Read the data below line by line and copy each one with "isPrototypeOf" in it.

╔══

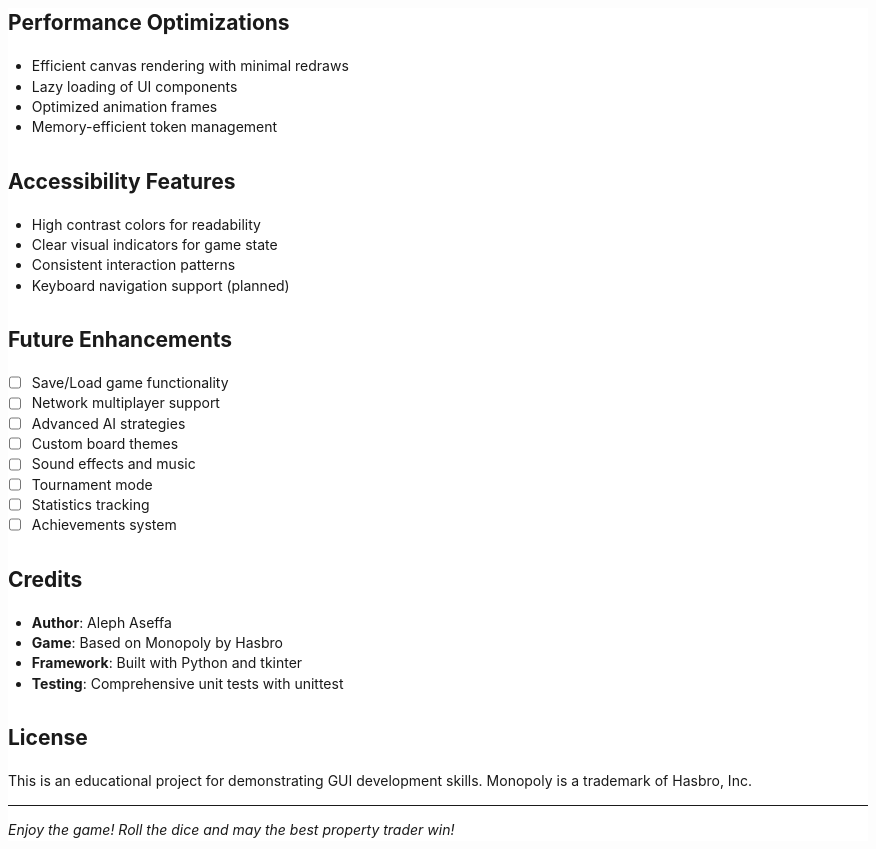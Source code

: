 ## Performance Optimizations
- Efficient canvas rendering with minimal redraws
- Lazy loading of UI components
- Optimized animation frames
- Memory-efficient token management

## Accessibility Features
- High contrast colors for readability
- Clear visual indicators for game state
- Consistent interaction patterns
- Keyboard navigation support (planned)

## Future Enhancements
- [ ] Save/Load game functionality
- [ ] Network multiplayer support
- [ ] Advanced AI strategies
- [ ] Custom board themes
- [ ] Sound effects and music
- [ ] Tournament mode
- [ ] Statistics tracking
- [ ] Achievements system

## Credits
- **Author**: Aleph Aseffa
- **Game**: Based on Monopoly by Hasbro
- **Framework**: Built with Python and tkinter
- **Testing**: Comprehensive unit tests with unittest

## License
This is an educational project for demonstrating GUI development skills.
Monopoly is a trademark of Hasbro, Inc.

---

*Enjoy the game! Roll the dice and may the best property trader win!*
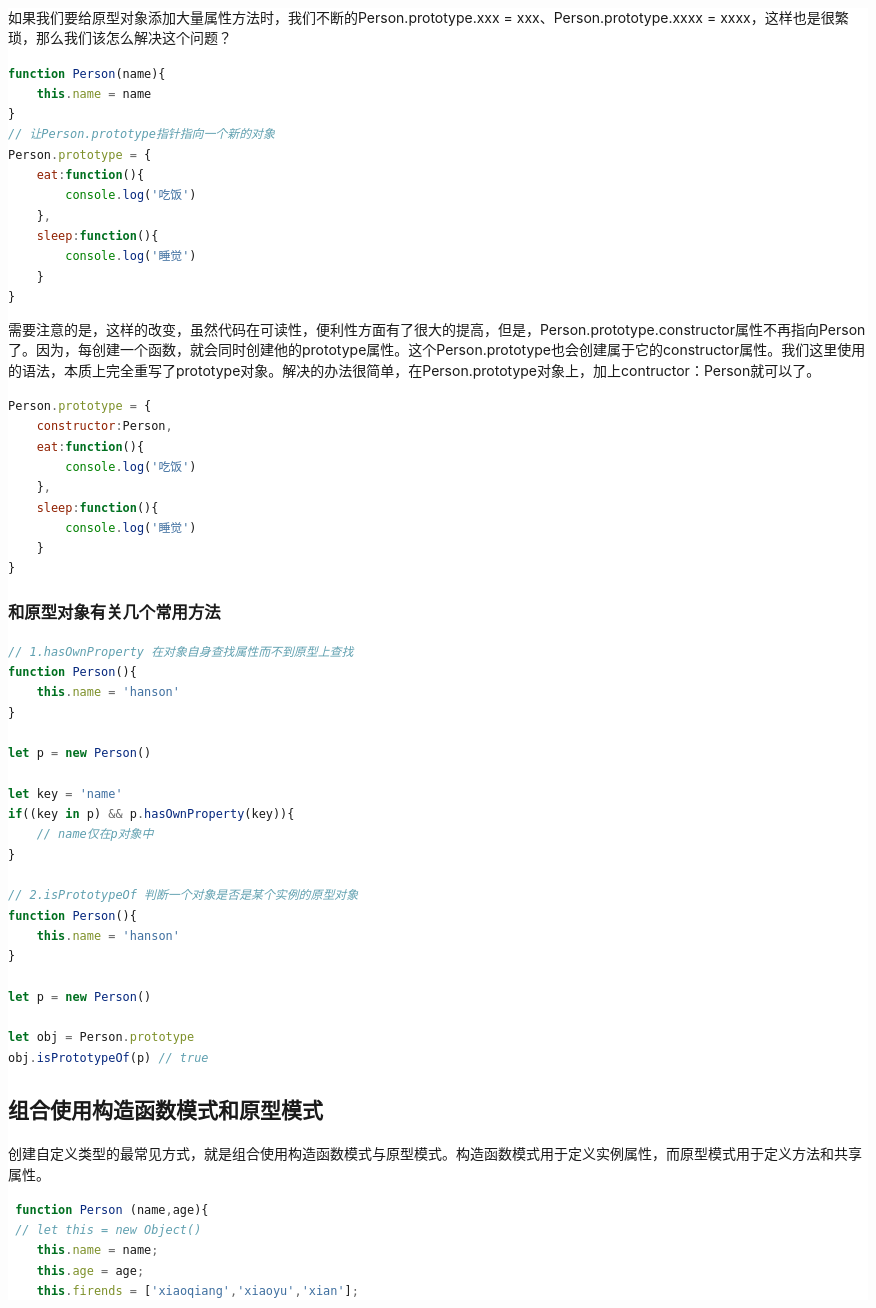 如果我们要给原型对象添加大量属性方法时，我们不断的Person.prototype.xxx = xxx、Person.prototype.xxxx = xxxx，这样也是很繁琐，那么我们该怎么解决这个问题？
```javascript
function Person(name){
    this.name = name
}
// 让Person.prototype指针指向一个新的对象
Person.prototype = {
    eat:function(){
        console.log('吃饭')
    },
    sleep:function(){
        console.log('睡觉')
    }
}
```
需要注意的是，这样的改变，虽然代码在可读性，便利性方面有了很大的提高，但是，Person.prototype.constructor属性不再指向Person了。因为，每创建一个函数，就会同时创建他的prototype属性。这个Person.prototype也会创建属于它的constructor属性。我们这里使用的语法，本质上完全重写了prototype对象。解决的办法很简单，在Person.prototype对象上，加上contructor：Person就可以了。
```javascript
Person.prototype = {
    constructor:Person,
    eat:function(){
        console.log('吃饭')
    },
    sleep:function(){
        console.log('睡觉')
    }
}
```
### 和原型对象有关几个常用方法
```javascript
// 1.hasOwnProperty 在对象自身查找属性而不到原型上查找
function Person(){
    this.name = 'hanson'
}

let p = new Person()

let key = 'name'
if((key in p) && p.hasOwnProperty(key)){
    // name仅在p对象中
}

// 2.isPrototypeOf 判断一个对象是否是某个实例的原型对象
function Person(){
    this.name = 'hanson'
}

let p = new Person()

let obj = Person.prototype
obj.isPrototypeOf(p) // true

```
## 组合使用构造函数模式和原型模式
创建自定义类型的最常见方式，就是组合使用构造函数模式与原型模式。构造函数模式用于定义实例属性，而原型模式用于定义方法和共享属性。
 ```javascript
  function Person (name,age){
  // let this = new Object()
     this.name = name;
     this.age = age;
     this.firends = ['xiaoqiang','xiaoyu','xian'];
 ```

╚══

Result for this exercise:
// 2.isPrototypeOf 判断一个对象是否是某个实例的原型对象
obj.isPrototypeOf(p) // true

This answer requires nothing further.